**TASK STATEMENT**
In the entries that follow, how many lines hold the string "triplets"? Give only that number.

**RECORDS TO USE**
--- START ---

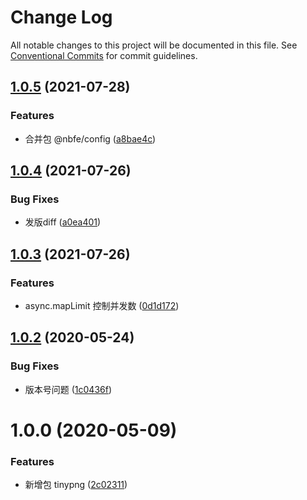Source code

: # Change Log

All notable changes to this project will be documented in this file.
See [Conventional Commits](https://conventionalcommits.org) for commit guidelines.

## [1.0.5](https://github.com/shuoshubao/nbfe/compare/@nbfe/tinypng@1.0.4...@nbfe/tinypng@1.0.5) (2021-07-28)


### Features

* 合并包 @nbfe/config ([a8bae4c](https://github.com/shuoshubao/nbfe/commit/a8bae4c))





## [1.0.4](https://github.com/shuoshubao/nbfe/compare/@nbfe/tinypng@1.0.3...@nbfe/tinypng@1.0.4) (2021-07-26)


### Bug Fixes

* 发版diff ([a0ea401](https://github.com/shuoshubao/nbfe/commit/a0ea401))





## [1.0.3](https://github.com/shuoshubao/nbfe/compare/@nbfe/tinypng@1.0.2...@nbfe/tinypng@1.0.3) (2021-07-26)


### Features

* async.mapLimit 控制并发数 ([0d1d172](https://github.com/shuoshubao/nbfe/commit/0d1d172))





## [1.0.2](https://github.com/shuoshubao/nbfe/compare/@nbfe/tinypng@1.0.0...@nbfe/tinypng@1.0.2) (2020-05-24)

### Bug Fixes

-   版本号问题 ([1c0436f](https://github.com/shuoshubao/nbfe/commit/1c0436f))

# 1.0.0 (2020-05-09)

### Features

-   新增包 tinypng ([2c02311](https://github.com/shuoshubao/nbfe/commit/2c02311))
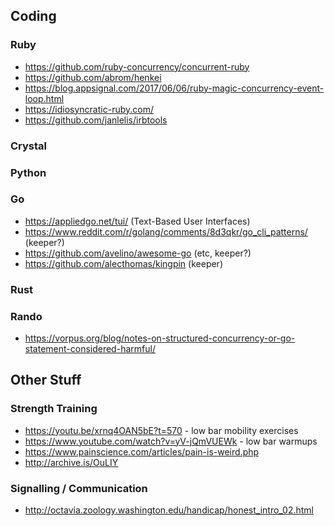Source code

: ## Coding

### Ruby
- https://github.com/ruby-concurrency/concurrent-ruby
- https://github.com/abrom/henkei
- https://blog.appsignal.com/2017/06/06/ruby-magic-concurrency-event-loop.html
- https://idiosyncratic-ruby.com/
- https://github.com/janlelis/irbtools

### Crystal

### Python
 
### Go
- https://appliedgo.net/tui/ (Text-Based User Interfaces)
- https://www.reddit.com/r/golang/comments/8d3qkr/go_cli_patterns/ (keeper?)
- https://github.com/avelino/awesome-go (etc, keeper?)
- https://github.com/alecthomas/kingpin (keeper)

### Rust

### Rando
- https://vorpus.org/blog/notes-on-structured-concurrency-or-go-statement-considered-harmful/

## Other Stuff

### Strength Training
- https://youtu.be/xrnq4OAN5bE?t=570 - low bar mobility exercises
- https://www.youtube.com/watch?v=yV-jQmVUEWk - low bar warmups
- https://www.painscience.com/articles/pain-is-weird.php
- http://archive.is/OuLIY

### Signalling / Communication
- http://octavia.zoology.washington.edu/handicap/honest_intro_02.html
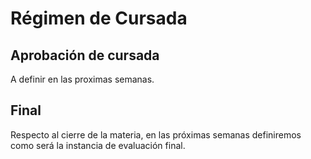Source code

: # Régimen de Cursada

## Aprobación de cursada
A definir en las proximas semanas.

## Final
Respecto al cierre de la materia, en las próximas semanas definiremos como será la instancia de evaluación final.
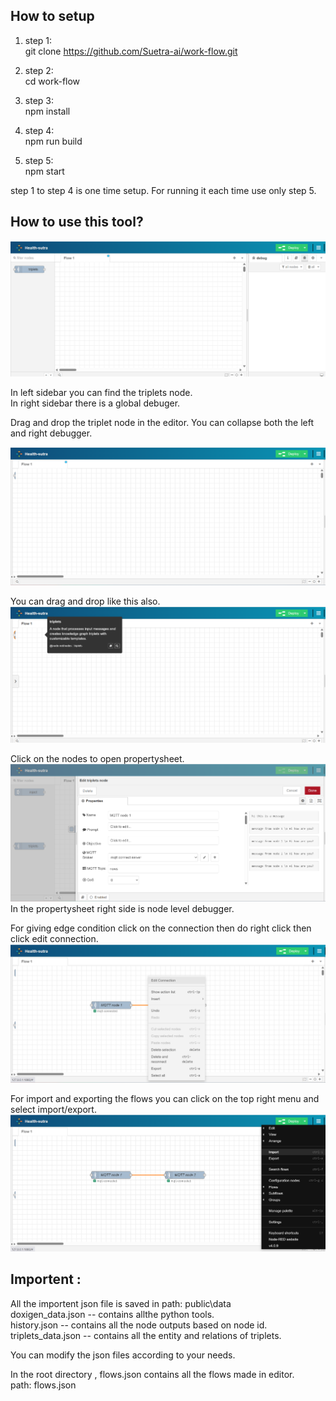 ## How to setup

1. step 1:  
git clone https://github.com/Suetra-ai/work-flow.git

2. step 2:  
cd work-flow

3. step 3:  
npm install

4. step 4:  
npm run build

5. step 5:  
npm start


step 1 to step 4 is one time setup. For running it each time use only step 5.


## How to use this tool?
![1744620374021](image/README/1744620374021.png)

In left sidebar you can find the triplets node.  
In right sidebar there is a global debuger.

Drag and drop the triplet node in the editor.
You can collapse both the left and right debugger.

![1744620588028](image/README/1744620588028.png)

You can drag and drop like this also.  
![1744620644294](image/README/1744620644294.png)

Click on the nodes to open propertysheet.  
![1744621263505](image/README/1744621263505.png)  
In the propertysheet right side is node level debugger.

For giving edge condition click on the connection then do right click then click edit connection. 
![1744621515661](image/README/1744621515661.png)

For import and exporting the flows you can click on the top right menu and select import/export.  
![1744621979670](image/README/1744621979670.png)

## Importent :
All the importent json file is saved in 
path: public\data  
doxigen_data.json -- contains allthe python tools.  
history.json -- contains all the node outputs based on node id.  
triplets_data.json -- contains all the entity and relations of triplets.  

You can modify the json files according to your needs.

In the root directory , flows.json contains all the flows made in editor.  
path: flows.json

--- END ---

**RESPONSE AREA**
2